Source records:
#####

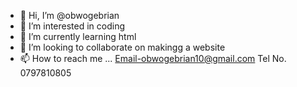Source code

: - 👋 Hi, I’m @obwogebrian
- 👀 I’m interested in coding
- 🌱 I’m currently learning html
- 💞️ I’m looking to collaborate on makingg a website
- 📫 How to reach me ...
Email-obwogebrian10@gmail.com
Tel No. 0797810805

<!---
obwogebrian/obwogebrian is a ✨ special ✨ repository because its `README.md` (this file) appears on your GitHub profile.
You can click the Preview link to take a look at your changes.
--->
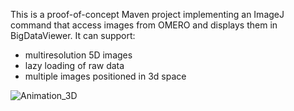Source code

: This is a proof-of-concept Maven project implementing an ImageJ command that access images from OMERO and displays them in BigDataViewer. 
It can support:
 - multiresolution 5D images
 - lazy loading of raw data
 - multiple images positioned in 3d space

![Animation_3D](https://user-images.githubusercontent.com/70692766/119821234-9b316200-bef2-11eb-811a-5354201886d3.gif)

#####

Activity:
Every line of the records above should be reproduced exactly, with no pictures included.

Reply to the exercise:
Source code

: - 👋 Hi, I’m @obwogebrian
- 👀 I’m interested in coding
- 🌱 I’m currently learning html
- 💞️ I’m looking to collaborate on makingg a website
- 📫 How to reach me ...
Email-obwogebrian10@gmail.com
Tel No. 0797810805

<!---
obwogebrian/obwogebrian is a ✨ special ✨ repository because its `README.md` (this file) appears on your GitHub profile.
You can click the Preview link to take a look at your changes.
--->
Source code

: This is a proof-of-concept Maven project implementing an ImageJ command that access images from OMERO and displays them in BigDataViewer. 
It can support:
 - multiresolution 5D images
 - lazy loading of raw data
 - multiple images positioned in 3d space

![Animation_3D](https://user-images.githubusercontent.com/70692766/119821234-9b316200-bef2-11eb-811a-5354201886d3.gif)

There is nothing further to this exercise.